Hermenéutica y fenomenología.

Sin embargo, la cuestión es que cuando Occidente mira a la nada, sale atemorizado a buscar protección.  Vattimo[50]  intuye esto y le ofrece salida  al Occidente despavorido. El eterno retorno de lo sagrado se plantea como el regreso mismo al fundamento ajeno del hombre. Cuando ya no se cree en nada, lo único  que hay que hacer es creer en Dios hecho a la carta para el hombre posmoderno. Cuando ha muerto la ideologización monolítica moderna, Vattimo[51] abre la posibilidad de acotar los relatos,  ahora como anécdotas particulares que transmiten conocimiento fenomenológico.

La expresión lingüística de relato, no debe pasar desapercibido. Ya lo hemos mencionado, debemos  considerar el problema de las relaciones de la trascendencia como un problema del sentido.  Ricoeur[52] lo mencionará claramente: el enunciado metafórico es un discurso. Por los mismos fenómenos de trastoques en las relaciones lógicas, la metáfora transforma sentido, significados y sus expresiones. Semejante a Wittgenstein[53], la metáfora abre un mundo distinto, el mundo del sentido.

Los relatos, como alegorías o metáforas, establecen sus propias reglas en su propio mundo del sentido. La religión tiene su mundo, la ciencia tiene su mundo y la filosofía también. La experiencia fenomenológica será la que dinamizara estas anécdotas y cuyo sentido será determinado por el sujeto consciente, presente y que mira a su prójimo.

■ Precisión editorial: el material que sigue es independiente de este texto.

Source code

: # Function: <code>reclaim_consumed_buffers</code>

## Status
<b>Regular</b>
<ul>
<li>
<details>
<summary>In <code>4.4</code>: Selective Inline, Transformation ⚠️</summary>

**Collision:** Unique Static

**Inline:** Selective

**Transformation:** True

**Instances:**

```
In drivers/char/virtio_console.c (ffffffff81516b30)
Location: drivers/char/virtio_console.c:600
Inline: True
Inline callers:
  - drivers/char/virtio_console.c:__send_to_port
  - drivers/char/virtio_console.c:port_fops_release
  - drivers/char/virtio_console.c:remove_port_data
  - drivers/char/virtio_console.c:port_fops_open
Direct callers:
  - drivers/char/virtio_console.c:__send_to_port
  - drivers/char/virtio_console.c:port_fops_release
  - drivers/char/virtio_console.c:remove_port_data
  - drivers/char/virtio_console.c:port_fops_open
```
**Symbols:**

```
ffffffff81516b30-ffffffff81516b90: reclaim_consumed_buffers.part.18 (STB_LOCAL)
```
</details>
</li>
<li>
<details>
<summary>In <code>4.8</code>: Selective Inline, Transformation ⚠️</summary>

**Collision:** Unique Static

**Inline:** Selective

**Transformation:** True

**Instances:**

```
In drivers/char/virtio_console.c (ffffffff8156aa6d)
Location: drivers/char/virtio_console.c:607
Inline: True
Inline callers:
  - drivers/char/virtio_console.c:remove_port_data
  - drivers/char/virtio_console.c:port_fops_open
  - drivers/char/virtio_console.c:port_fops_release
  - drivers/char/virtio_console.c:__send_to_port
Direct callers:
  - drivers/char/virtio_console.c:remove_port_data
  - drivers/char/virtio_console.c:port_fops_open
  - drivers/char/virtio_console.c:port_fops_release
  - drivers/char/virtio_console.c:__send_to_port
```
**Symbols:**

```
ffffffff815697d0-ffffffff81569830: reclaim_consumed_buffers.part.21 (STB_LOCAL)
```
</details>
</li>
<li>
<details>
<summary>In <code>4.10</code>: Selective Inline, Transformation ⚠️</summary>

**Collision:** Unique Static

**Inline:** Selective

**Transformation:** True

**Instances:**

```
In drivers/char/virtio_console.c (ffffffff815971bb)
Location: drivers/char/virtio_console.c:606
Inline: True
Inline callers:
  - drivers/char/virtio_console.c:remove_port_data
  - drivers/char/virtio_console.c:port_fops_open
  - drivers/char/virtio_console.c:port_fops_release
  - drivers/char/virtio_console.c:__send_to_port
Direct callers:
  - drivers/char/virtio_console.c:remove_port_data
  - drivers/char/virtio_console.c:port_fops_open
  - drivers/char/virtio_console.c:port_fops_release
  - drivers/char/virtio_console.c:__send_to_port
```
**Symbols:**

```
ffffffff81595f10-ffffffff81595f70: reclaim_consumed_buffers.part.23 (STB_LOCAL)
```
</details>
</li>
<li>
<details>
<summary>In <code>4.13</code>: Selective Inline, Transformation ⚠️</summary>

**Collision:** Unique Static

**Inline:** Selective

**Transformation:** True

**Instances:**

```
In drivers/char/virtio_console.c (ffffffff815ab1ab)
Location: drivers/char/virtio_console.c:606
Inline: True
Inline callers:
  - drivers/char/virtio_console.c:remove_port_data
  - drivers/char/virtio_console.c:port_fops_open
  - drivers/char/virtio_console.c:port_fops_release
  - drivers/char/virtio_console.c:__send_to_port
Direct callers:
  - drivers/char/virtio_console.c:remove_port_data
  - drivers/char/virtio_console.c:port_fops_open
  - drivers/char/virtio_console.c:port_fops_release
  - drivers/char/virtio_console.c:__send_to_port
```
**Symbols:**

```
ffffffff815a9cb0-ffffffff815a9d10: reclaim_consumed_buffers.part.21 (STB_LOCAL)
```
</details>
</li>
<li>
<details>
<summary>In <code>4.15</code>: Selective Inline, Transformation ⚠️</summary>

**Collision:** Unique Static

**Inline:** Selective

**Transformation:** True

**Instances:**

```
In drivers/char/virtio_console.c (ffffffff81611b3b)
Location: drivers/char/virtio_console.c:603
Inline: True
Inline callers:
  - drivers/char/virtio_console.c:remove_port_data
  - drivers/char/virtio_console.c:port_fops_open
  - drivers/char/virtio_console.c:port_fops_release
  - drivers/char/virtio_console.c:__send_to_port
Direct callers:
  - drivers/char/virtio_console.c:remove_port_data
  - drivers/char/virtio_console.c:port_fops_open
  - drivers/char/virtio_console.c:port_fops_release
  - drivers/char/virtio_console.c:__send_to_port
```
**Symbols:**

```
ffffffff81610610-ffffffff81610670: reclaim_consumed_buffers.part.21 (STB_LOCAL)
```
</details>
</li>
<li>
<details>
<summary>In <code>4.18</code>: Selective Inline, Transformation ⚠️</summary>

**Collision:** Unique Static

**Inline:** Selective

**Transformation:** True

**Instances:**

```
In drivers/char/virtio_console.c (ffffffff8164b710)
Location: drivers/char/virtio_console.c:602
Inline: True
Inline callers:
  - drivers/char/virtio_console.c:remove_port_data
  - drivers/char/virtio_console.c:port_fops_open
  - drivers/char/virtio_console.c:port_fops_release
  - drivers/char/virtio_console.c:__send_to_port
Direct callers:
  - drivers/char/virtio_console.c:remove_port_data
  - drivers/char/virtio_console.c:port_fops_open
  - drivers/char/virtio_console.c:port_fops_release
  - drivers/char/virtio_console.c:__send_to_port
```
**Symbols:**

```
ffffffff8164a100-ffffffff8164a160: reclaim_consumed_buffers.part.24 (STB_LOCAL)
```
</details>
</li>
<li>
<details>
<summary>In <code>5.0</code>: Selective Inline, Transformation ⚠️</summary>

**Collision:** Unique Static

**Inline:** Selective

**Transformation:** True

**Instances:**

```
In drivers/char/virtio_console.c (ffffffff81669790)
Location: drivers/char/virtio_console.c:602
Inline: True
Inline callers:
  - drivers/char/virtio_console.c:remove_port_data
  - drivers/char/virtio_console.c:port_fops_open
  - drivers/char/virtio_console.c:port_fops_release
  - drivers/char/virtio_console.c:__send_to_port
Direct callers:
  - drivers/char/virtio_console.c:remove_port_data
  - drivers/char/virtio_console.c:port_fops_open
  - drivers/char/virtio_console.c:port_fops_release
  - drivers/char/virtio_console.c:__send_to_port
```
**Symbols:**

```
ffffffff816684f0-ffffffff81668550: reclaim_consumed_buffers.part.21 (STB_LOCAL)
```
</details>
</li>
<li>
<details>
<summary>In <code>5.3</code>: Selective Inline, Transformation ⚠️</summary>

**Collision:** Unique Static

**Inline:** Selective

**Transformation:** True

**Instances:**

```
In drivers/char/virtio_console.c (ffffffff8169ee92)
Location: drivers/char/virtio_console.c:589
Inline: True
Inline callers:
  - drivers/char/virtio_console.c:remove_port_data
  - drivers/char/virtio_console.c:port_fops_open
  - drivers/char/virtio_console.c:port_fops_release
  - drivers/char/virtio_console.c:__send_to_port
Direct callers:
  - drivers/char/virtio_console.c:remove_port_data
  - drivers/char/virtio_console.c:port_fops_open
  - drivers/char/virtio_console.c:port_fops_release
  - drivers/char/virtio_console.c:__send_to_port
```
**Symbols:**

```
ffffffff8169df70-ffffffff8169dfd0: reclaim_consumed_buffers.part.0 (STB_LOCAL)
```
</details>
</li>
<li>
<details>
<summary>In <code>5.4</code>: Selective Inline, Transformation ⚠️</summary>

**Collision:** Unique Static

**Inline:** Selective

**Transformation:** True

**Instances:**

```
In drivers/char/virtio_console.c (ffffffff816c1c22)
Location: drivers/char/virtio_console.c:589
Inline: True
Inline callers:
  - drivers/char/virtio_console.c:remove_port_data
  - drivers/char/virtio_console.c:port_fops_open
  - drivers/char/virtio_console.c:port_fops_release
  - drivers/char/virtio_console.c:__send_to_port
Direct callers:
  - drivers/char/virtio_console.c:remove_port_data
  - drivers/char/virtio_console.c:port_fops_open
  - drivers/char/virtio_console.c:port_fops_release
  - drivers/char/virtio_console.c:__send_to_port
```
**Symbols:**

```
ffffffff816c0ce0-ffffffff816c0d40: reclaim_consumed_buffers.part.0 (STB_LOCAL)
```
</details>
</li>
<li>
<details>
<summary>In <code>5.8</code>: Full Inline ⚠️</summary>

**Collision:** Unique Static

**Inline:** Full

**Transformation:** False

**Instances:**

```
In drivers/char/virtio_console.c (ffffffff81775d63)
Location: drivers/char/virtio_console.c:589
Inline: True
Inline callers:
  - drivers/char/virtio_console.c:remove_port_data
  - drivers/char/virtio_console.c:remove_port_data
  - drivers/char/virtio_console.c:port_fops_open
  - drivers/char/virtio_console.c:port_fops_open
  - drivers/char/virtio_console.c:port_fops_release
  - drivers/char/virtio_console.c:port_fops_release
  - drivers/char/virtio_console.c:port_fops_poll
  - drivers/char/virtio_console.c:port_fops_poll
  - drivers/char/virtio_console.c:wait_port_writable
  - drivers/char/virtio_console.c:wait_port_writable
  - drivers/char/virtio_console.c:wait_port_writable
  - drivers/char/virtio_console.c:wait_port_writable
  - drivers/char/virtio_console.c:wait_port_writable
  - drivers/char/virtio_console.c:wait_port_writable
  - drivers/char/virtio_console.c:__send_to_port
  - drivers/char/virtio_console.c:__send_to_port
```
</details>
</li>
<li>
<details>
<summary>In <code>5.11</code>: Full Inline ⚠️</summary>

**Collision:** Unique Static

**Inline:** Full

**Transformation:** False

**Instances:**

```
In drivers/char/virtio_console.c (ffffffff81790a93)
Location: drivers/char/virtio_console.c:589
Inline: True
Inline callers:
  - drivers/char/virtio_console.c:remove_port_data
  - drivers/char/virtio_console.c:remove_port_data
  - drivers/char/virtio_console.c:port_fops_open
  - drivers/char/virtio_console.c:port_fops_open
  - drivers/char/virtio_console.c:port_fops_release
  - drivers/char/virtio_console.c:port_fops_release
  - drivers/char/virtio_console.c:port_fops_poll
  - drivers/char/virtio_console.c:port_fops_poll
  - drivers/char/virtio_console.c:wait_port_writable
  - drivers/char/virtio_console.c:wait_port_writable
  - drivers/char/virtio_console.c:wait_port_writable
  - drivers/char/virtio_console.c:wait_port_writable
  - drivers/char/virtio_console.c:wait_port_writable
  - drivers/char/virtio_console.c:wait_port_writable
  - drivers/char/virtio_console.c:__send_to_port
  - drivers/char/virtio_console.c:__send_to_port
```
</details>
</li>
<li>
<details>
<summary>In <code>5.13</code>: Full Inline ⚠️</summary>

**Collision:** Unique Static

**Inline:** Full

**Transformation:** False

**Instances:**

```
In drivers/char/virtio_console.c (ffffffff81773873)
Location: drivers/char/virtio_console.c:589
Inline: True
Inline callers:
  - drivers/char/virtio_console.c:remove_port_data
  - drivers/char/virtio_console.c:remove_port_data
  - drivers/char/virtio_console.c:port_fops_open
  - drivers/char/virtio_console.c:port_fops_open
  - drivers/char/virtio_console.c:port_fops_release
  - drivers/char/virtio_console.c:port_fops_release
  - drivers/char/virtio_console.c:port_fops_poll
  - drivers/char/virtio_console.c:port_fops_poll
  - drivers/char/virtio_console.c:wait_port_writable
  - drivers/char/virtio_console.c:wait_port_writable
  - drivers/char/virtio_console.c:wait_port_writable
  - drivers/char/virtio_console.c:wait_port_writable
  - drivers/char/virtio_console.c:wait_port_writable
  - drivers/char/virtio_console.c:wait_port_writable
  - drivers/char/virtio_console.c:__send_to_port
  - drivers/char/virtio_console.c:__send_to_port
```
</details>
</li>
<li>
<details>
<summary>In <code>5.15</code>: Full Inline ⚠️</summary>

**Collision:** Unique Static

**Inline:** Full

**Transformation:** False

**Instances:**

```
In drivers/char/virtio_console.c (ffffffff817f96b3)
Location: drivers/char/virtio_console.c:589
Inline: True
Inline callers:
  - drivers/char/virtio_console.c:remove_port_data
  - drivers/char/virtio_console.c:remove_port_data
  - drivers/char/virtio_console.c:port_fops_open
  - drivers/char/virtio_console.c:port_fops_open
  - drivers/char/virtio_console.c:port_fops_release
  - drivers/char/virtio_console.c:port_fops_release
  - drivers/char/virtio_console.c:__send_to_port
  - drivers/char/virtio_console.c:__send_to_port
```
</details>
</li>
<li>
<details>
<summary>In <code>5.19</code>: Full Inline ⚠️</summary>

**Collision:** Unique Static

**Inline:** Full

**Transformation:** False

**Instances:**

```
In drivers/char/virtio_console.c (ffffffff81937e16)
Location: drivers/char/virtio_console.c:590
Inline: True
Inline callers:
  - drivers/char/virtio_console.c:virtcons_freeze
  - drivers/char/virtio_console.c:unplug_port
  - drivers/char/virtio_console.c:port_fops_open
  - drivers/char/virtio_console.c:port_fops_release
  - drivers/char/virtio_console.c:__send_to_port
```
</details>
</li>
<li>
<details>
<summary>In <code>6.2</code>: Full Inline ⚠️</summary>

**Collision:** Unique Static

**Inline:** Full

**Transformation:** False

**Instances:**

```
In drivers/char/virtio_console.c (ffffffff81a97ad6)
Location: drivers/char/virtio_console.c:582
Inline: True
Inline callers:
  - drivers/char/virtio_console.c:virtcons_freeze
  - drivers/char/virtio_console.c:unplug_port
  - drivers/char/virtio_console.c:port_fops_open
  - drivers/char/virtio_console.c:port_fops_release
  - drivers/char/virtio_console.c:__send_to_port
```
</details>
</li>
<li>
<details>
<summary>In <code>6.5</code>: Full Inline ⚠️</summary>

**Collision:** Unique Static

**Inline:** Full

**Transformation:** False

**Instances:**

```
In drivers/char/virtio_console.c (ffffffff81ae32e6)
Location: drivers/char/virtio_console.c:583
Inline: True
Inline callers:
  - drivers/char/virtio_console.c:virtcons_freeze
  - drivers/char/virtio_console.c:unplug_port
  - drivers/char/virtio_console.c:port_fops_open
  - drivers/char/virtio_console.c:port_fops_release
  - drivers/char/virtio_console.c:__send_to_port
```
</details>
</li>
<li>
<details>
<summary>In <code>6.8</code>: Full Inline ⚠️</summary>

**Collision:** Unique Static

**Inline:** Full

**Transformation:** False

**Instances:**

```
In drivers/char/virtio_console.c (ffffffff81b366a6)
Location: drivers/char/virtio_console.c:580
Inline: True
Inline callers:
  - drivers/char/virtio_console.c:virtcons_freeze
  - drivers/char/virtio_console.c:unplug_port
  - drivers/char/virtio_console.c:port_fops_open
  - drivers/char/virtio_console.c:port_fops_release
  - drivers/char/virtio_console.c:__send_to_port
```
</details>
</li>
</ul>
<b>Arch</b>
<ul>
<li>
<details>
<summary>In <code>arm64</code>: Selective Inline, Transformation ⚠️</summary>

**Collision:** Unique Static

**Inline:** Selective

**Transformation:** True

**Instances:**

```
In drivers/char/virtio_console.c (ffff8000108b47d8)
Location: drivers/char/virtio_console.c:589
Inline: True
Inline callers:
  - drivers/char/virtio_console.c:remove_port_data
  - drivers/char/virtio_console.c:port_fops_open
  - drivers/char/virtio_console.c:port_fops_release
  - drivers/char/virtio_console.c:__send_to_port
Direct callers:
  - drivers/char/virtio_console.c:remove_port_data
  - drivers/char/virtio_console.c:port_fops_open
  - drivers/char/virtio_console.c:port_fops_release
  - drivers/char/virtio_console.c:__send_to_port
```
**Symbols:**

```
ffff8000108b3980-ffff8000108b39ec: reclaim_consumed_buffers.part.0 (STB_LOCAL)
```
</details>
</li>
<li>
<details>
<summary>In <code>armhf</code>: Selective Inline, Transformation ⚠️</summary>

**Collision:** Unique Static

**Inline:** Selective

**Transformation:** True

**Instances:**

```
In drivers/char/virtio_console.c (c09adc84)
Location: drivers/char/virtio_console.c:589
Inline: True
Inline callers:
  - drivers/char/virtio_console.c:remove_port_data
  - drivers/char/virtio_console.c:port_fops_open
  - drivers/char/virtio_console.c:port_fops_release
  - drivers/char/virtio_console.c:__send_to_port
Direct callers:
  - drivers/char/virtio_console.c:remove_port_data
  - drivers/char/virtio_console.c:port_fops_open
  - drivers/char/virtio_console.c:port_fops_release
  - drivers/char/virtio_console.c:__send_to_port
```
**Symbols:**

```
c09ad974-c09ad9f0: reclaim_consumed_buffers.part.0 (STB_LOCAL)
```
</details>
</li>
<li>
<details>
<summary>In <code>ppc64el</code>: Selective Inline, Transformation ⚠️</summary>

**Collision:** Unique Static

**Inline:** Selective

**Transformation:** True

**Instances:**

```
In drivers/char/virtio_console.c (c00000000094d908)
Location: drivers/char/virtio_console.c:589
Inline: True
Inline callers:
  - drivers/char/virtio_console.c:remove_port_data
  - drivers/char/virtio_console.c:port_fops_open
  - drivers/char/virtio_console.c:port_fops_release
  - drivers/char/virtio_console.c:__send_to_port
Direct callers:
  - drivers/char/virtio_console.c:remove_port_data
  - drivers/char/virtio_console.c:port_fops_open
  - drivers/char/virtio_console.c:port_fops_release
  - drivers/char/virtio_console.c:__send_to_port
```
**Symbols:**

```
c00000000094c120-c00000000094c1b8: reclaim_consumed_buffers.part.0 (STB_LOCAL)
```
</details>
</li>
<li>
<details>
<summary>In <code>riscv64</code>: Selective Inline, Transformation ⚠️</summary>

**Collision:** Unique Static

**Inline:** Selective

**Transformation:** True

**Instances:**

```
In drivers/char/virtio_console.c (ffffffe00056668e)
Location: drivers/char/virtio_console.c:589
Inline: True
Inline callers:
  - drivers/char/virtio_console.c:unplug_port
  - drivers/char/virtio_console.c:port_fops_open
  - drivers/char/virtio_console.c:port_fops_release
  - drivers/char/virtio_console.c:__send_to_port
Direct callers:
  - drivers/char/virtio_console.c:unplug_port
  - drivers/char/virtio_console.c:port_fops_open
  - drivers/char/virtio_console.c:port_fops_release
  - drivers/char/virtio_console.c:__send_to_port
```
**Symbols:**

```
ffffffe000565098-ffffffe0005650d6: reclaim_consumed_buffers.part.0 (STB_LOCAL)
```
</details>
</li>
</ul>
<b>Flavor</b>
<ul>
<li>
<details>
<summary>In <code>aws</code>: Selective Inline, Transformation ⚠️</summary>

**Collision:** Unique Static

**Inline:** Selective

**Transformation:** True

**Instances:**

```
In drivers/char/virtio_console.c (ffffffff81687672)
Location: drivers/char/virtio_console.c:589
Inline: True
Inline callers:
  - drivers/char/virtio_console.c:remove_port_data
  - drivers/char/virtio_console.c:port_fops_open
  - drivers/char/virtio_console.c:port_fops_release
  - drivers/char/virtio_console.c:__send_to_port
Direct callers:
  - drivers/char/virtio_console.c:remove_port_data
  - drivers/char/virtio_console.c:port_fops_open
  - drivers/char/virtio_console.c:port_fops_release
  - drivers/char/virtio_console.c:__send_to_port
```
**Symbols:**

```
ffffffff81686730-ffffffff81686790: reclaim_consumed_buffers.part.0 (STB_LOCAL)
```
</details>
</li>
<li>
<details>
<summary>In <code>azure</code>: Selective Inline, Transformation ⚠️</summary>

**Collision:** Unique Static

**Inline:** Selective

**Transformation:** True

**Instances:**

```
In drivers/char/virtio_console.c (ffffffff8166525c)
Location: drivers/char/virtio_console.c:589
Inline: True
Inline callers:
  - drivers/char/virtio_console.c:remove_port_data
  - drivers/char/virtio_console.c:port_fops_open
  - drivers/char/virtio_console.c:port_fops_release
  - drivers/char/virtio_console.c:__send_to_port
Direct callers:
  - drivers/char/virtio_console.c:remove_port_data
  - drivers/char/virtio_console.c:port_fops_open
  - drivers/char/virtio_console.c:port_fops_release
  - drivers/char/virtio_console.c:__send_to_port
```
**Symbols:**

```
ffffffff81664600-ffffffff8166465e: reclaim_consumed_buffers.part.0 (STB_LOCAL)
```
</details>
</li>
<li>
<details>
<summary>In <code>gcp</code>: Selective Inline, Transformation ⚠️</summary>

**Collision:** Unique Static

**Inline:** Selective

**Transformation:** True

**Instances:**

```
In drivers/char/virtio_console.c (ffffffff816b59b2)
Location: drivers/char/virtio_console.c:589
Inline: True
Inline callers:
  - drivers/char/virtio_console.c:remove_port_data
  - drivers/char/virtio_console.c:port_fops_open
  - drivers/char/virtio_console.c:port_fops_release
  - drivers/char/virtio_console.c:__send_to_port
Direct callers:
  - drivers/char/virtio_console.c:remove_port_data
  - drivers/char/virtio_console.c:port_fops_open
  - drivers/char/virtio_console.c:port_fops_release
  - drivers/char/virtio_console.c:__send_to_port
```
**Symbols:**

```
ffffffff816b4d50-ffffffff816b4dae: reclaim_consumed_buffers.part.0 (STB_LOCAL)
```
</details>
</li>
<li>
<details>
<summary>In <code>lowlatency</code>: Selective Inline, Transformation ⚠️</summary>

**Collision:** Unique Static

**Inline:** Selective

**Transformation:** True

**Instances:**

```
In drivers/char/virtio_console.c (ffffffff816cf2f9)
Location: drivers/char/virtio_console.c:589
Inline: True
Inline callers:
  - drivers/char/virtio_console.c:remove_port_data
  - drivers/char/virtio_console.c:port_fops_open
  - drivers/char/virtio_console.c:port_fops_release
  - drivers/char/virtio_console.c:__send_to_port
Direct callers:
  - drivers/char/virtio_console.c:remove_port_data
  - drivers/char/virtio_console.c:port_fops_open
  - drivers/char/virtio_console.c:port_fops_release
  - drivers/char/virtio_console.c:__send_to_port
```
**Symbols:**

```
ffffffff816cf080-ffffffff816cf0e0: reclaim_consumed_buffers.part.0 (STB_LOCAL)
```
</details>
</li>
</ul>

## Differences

De nuevo insistiremos en lo anterior, si no se mira al prójimo, no habrá parámetro para reconfigurar las relaciones lógicas que estructurarán al sentido entre forma y fondo. A saber: no sabemos qué podemos decir si no vemos a quién se lo decimos.  La plegaria en este sentido es inocua porque no vemos al interlocutor. La expresión del lenguaje humano puede transformar sentidos y experiencias porque vemos al hablante. Al acotar al pensamiento débil de Vattimo[54] nos reduce el tamaño de la explicación y permite mayor volatilidad entre las figuras y fondos. La posmodernidad, en tanto trastoque de sentido, son reacciones más libres que los monolitos explicativos modernos. Es por esto que la ciencia puede convivir con la filosofía y la religión.

Ahora bien, Husserl[55] establecía en las relaciones de sentido como relaciones que hacían presente lo ausente, la potencia a la acción, de la nada a algo. La nada no es ausencia, es capacidad de ser un algo. De ahí que la experiencia trascendental pueda ser con la nada.   Este es el tránsito de la pregunta de Heidegger[56]  en ¿Qué es metafísica? La experiencia metafísica es la nada y la experiencia física  sería llenar esa nada o al menos darle sentido.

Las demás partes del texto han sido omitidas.